Much freedom came to me as I anchored myself in Gen. 1 as my most original story. This enabled me to celebrate the beautiful truth that God likes me and calls me good. Instead of thinking that I need to get back in His embrace, I have this deep sense that I have always been in the hands of God. (Irenaeus) He has never let go of me. The very essence of who I am is anchored in God’s grace. And I believe I am to live “from” this” position as my base camp. This more orthodox healing/therapeutic gospel has helped me to understand that God is not “watching me” as a judge but “watching out for me” as in the story of the prodigal son. The overall flow of this healing Gospel was this: when we turn from God, God doesn’t turn from us. God is always turned toward us.

From a NT perspective, this means that I view my life through the eyes of the resurrection. It is the recapitulation of the first creation in the new creation. The movement is from light to darkness, from the positive to the negative. Not the other way around. I link Genesis 1 with the resurrection. I am embraced through the “Faith OF Christ,” in his self-offering love demonstrated through his life, death, and resurrection. This too, is my most original story.

Now, to circle back to the actions of my dad at the Hotel where we were invited for a scrumptious dinner… If it was me, I would have chosen to avert the crisis by staying with my wife and children rather than confront the angry men with power. Thankfully, my father wasn’t hurt, but maybe the broken beer bottles and alley conversion can serve as a metaphor for the broken ways in which we presented a courtroom gospel, instead of a healing gospel. 

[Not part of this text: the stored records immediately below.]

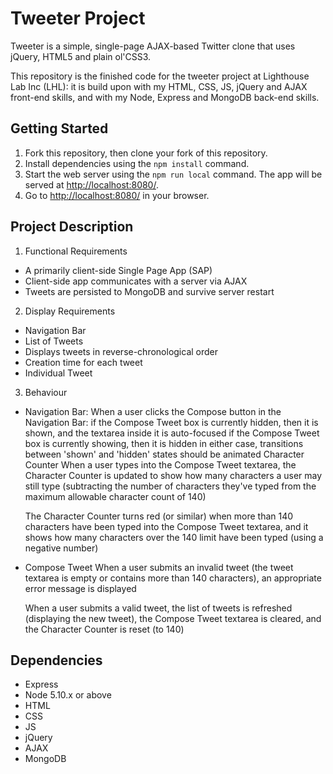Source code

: # Tweeter Project

Tweeter is a simple, single-page AJAX-based Twitter clone that uses jQuery, HTML5 and plain ol'CSS3.

This repository is the finished code for the tweeter project at Lighthouse Lab Inc (LHL): it is build upon with my HTML, CSS, JS, jQuery and AJAX front-end skills, and with my Node, Express and MongoDB back-end skills.

## Getting Started

1. Fork this repository, then clone your fork of this repository.
2. Install dependencies using the `npm install` command.
3. Start the web server using the `npm run local` command. The app will be served at <http://localhost:8080/>.
4. Go to <http://localhost:8080/> in your browser.

## Project Description
1. Functional Requirements
  - A primarily client-side Single Page App (SAP)
  - Client-side app communicates with a server via AJAX
  - Tweets are persisted to MongoDB and survive server restart
2. Display Requirements
  - Navigation Bar
  - List of Tweets
  - Displays tweets in reverse-chronological order
  - Creation time for each tweet
  - Individual Tweet
3. Behaviour
- Navigation Bar:
  When a user clicks the Compose button in the Navigation Bar:
  if the Compose Tweet box is currently hidden, then it is shown, and the textarea inside it is auto-focused
  if the Compose Tweet box is currently showing, then it is hidden
  in either case, transitions between 'shown' and 'hidden' states should be animated
  Character Counter
  When a user types into the Compose Tweet textarea, the Character Counter is updated to show how many characters a user may     still type (subtracting the number of characters they've typed from the maximum allowable character count of 140)

  The Character Counter turns red (or similar) when more than 140 characters have been typed into the Compose Tweet textarea,   and it shows how many characters over the 140 limit have been typed (using a negative number)

- Compose Tweet
  When a user submits an invalid tweet (the tweet textarea is empty or contains more than 140 characters), an appropriate       error message is displayed

  When a user submits a valid tweet, the list of tweets is refreshed (displaying the new tweet), the Compose Tweet textarea is   cleared, and the Character Counter is reset (to 140)

## Dependencies
- Express
- Node 5.10.x or above
- HTML
- CSS
- JS
- jQuery
- AJAX
- MongoDB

Bradley Jersak summarizes this essay well. He wrote in A More Christlike God:

Christ did not come to change the Father, or to appease the wrath of an angry judge, but to reveal the Father. God is like Jesus, exactly like Jesus. God has always been like Jesus. We did not know that, but now we do. Paul said God was in Christ, reconciling the world to himself. It’s not the Father that needed to be reconciled to the world. It’s the world that needed to be reconciled to the Father. Jesus, perfectly revealing the heart of the Father, confronts the sin of the world this way: I forgive you. Even when we turn away from God, he is always there, confronting us with his love. God is always toward us. Always for us. He comes, not as a condemning judge, but as a great physician. Jesus was saving us from Satan, sin and death; not saving us from God.[1]


[1] Jersak, Bradley. A More Christlike God: A More Beautiful Gospel (p. 294). CWR Press. Kindle Edition.